Rendered images with source text:

>>

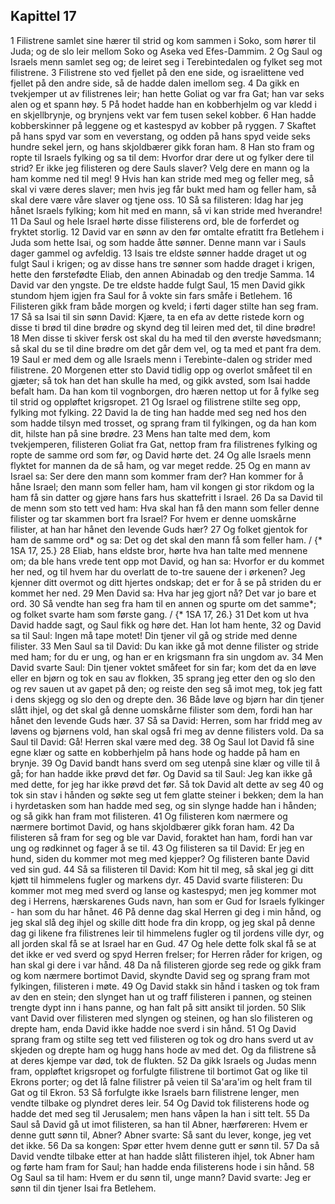 ## Kapittel 17

1 Filistrene samlet sine hærer til strid og kom sammen i Soko, som hører til Juda; og de slo leir mellom Soko og Aseka ved Efes-Dammim.
2 Og Saul og Israels menn samlet seg og; de leiret seg i Terebintedalen og fylket seg mot filistrene.
3 Filistrene sto ved fjellet på den ene side, og israelittene ved fjellet på den andre side, så de hadde dalen imellom seg.
4 Da gikk en tvekjemper ut av filistrenes leir; han hette Goliat og var fra Gat; han var seks alen og et spann høy.
5 På hodet hadde han en kobberhjelm og var kledd i en skjellbrynje, og brynjens vekt var fem tusen sekel kobber.
6 Han hadde kobberskinner på leggene og et kastespyd av kobber på ryggen.
7 Skaftet på hans spyd var som en veverstang, og odden på hans spyd veide seks hundre sekel jern, og hans skjoldbærer gikk foran ham.
8 Han sto fram og ropte til Israels fylking og sa til dem: Hvorfor drar dere ut og fylker dere til strid? Er ikke jeg filisteren og dere Sauls slaver? Velg dere en mann og la ham komme ned til meg!
9 Hvis han kan stride med meg og feller meg, så skal vi være deres slaver; men hvis jeg får bukt med ham og feller ham, så skal dere være våre slaver og tjene oss.
10 Så sa filisteren: Idag har jeg hånet Israels fylking; kom hit med en mann, så vi kan stride med hverandre!
11 Da Saul og hele Israel hørte disse filisterens ord, ble de forferdet og fryktet storlig.
12 David var en sønn av den før omtalte efratitt fra Betlehem i Juda som hette Isai, og som hadde åtte sønner. Denne mann var i Sauls dager gammel og avfeldig.
13 Isais tre eldste sønner hadde draget ut og fulgt Saul i krigen; og av disse hans tre sønner som hadde draget i krigen, hette den førstefødte Eliab, den annen Abinadab og den tredje Samma.
14 David var den yngste. De tre eldste hadde fulgt Saul,
15 men David gikk stundom hjem igjen fra Saul for å vokte sin fars småfe i Betlehem.
16 Filisteren gikk fram både morgen og kveld; i førti dager stilte han seg fram.
17 Så sa Isai til sin sønn David: Kjære, ta en efa av dette ristede korn og disse ti brød til dine brødre og skynd deg til leiren med det, til dine brødre!
18 Men disse ti skiver fersk ost skal du ha med til den øverste høvedsmann; så skal du se til dine brødre om det går dem vel, og ta med et pant fra dem.
19 Saul er med dem og alle Israels menn i Terebinte-dalen og strider med filistrene.
20 Morgenen etter sto David tidlig opp og overlot småfeet til en gjæter; så tok han det han skulle ha med, og gikk avsted, som Isai hadde befalt ham. Da han kom til vognborgen, dro hæren nettop ut for å fylke seg til strid og oppløftet krigsropet.
21 Og Israel og filistrene stilte seg opp, fylking mot fylking.
22 David la de ting han hadde med seg ned hos den som hadde tilsyn med trosset, og sprang fram til fylkingen, og da han kom dit, hilste han på sine brødre.
23 Mens han talte med dem, kom tvekjemperen, filisteren Goliat fra Gat, nettop fram fra filistrenes fylking og ropte de samme ord som før, og David hørte det.
24 Og alle Israels menn flyktet for mannen da de så ham, og var meget redde.
25 Og en mann av Israel sa: Ser dere den mann som kommer fram der? Han kommer for å håne Israel; den mann som feller ham, ham vil kongen gi stor rikdom og la ham få sin datter og gjøre hans fars hus skattefritt i Israel.
26 Da sa David til de menn som sto tett ved ham: Hva skal han få den mann som feller denne filister og tar skammen bort fra Israel? For hvem er denne uomskårne filister, at han har hånet den levende Guds hær?
27 Og folket gjentok for ham de samme ord* og sa: Det og det skal den mann få som feller ham. / {* 1SA 17, 25.}
28 Eliab, hans eldste bror, hørte hva han talte med mennene om; da ble hans vrede tent opp mot David, og han sa: Hvorfor er du kommet her ned, og til hvem har du overlatt de to-tre sauene der i ørkenen? Jeg kjenner ditt overmot og ditt hjertes ondskap; det er for å se på striden du er kommet her ned.
29 Men David sa: Hva har jeg gjort nå? Det var jo bare et ord.
30 Så vendte han seg fra ham til en annen og spurte om det samme*; og folket svarte ham som første gang. / {* 1SA 17, 26.}
31 Det kom ut hva David hadde sagt, og Saul fikk og høre det. Han lot ham hente,
32 og David sa til Saul: Ingen må tape motet! Din tjener vil gå og stride med denne filister.
33 Men Saul sa til David: Du kan ikke gå mot denne filister og stride med ham; for du er ung, og han er en krigsmann fra sin ungdom av.
34 Men David svarte Saul: Din tjener voktet småfeet for sin far; kom det da en løve eller en bjørn og tok en sau av flokken,
35 sprang jeg etter den og slo den og rev sauen ut av gapet på den; og reiste den seg så imot meg, tok jeg fatt i dens skjegg og slo den og drepte den.
36 Både løve og bjørn har din tjener slått ihjel, og det skal gå denne uomskårne filister som dem, fordi han har hånet den levende Guds hær.
37 Så sa David: Herren, som har fridd meg av løvens og bjørnens vold, han skal også fri meg av denne filisters vold. Da sa Saul til David: Gå! Herren skal være med deg.
38 Og Saul lot David få sine egne klær og satte en kobberhjelm på hans hode og hadde på ham en brynje.
39 Og David bandt hans sverd om seg utenpå sine klær og ville til å gå; for han hadde ikke prøvd det før. Og David sa til Saul: Jeg kan ikke gå med dette, for jeg har ikke prøvd det før. Så tok David alt dette av seg
40 og tok sin stav i hånden og søkte seg ut fem glatte steiner i bekken; dem la han i hyrdetasken som han hadde med seg, og sin slynge hadde han i hånden; og så gikk han fram mot filisteren.
41 Og filisteren kom nærmere og nærmere bortimot David, og hans skjoldbærer gikk foran ham.
42 Da filisteren så fram for seg og ble var David, foraktet han ham, fordi han var ung og rødkinnet og fager å se til.
43 Og filisteren sa til David: Er jeg en hund, siden du kommer mot meg med kjepper? Og filisteren bante David ved sin gud.
44 Så sa filisteren til David: Kom hit til meg, så skal jeg gi ditt kjøtt til himmelens fugler og markens dyr.
45 David svarte filisteren: Du kommer mot meg med sverd og lanse og kastespyd; men jeg kommer mot deg i Herrens, hærskarenes Guds navn, han som er Gud for Israels fylkinger - han som du har hånet.
46 På denne dag skal Herren gi deg i min hånd, og jeg skal slå deg ihjel og skille ditt hode fra din kropp, og jeg skal på denne dag gi likene fra filistrenes leir til himmelens fugler og til jordens ville dyr, og all jorden skal få se at Israel har en Gud.
47 Og hele dette folk skal få se at det ikke er ved sverd og spyd Herren frelser; for Herren råder for krigen, og han skal gi dere i var hånd.
48 Da nå filisteren gjorde seg rede og gikk fram og kom nærmere bortimot David, skyndte David seg og sprang fram mot fylkingen, filisteren i møte.
49 Og David stakk sin hånd i tasken og tok fram av den en stein; den slynget han ut og traff filisteren i pannen, og steinen trengte dypt inn i hans panne, og han falt på sitt ansikt til jorden.
50 Slik vant David over filisteren med slyngen og steinen, og han slo filisteren og drepte ham, enda David ikke hadde noe sverd i sin hånd.
51 Og David sprang fram og stilte seg tett ved filisteren og tok og dro hans sverd ut av skjeden og drepte ham og hugg hans hode av med det. Og da filistrene så at deres kjempe var død, tok de flukten.
52 Da gikk Israels og Judas menn fram, oppløftet krigsropet og forfulgte filistrene til bortimot Gat og like til Ekrons porter; og det lå falne filistrer på veien til Sa'ara'im og helt fram til Gat og til Ekron.
53 Så forfulgte ikke Israels barn filistrene lenger, men vendte tilbake og plyndret deres leir.
54 Og David tok filisterens hode og hadde det med seg til Jerusalem; men hans våpen la han i sitt telt.
55 Da Saul så David gå ut imot filisteren, sa han til Abner, hærføreren: Hvem er denne gutt sønn til, Abner? Abner svarte: Så sant du lever, konge, jeg vet det ikke.
56 Da sa kongen: Spør etter hvem denne gutt er sønn til.
57 Da så David vendte tilbake etter at han hadde slått filisteren ihjel, tok Abner ham og førte ham fram for Saul; han hadde enda filisterens hode i sin hånd.
58 Og Saul sa til ham: Hvem er du sønn til, unge mann? David svarte: Jeg er sønn til din tjener Isai fra Betlehem.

<<

Task directions
Set down only the lines above that fall between the line holding "10 Så sa filisteren: Idag" and the line holding "16 Filisteren gikk", inclusive, keeping each exact.

Written answer
10 Så sa filisteren: Idag har jeg hånet Israels fylking; kom hit med en mann, så vi kan stride med hverandre!
11 Da Saul og hele Israel hørte disse filisterens ord, ble de forferdet og fryktet storlig.
12 David var en sønn av den før omtalte efratitt fra Betlehem i Juda som hette Isai, og som hadde åtte sønner. Denne mann var i Sauls dager gammel og avfeldig.
13 Isais tre eldste sønner hadde draget ut og fulgt Saul i krigen; og av disse hans tre sønner som hadde draget i krigen, hette den førstefødte Eliab, den annen Abinadab og den tredje Samma.
14 David var den yngste. De tre eldste hadde fulgt Saul,
15 men David gikk stundom hjem igjen fra Saul for å vokte sin fars småfe i Betlehem.
16 Filisteren gikk fram både morgen og kveld; i førti dager stilte han seg fram.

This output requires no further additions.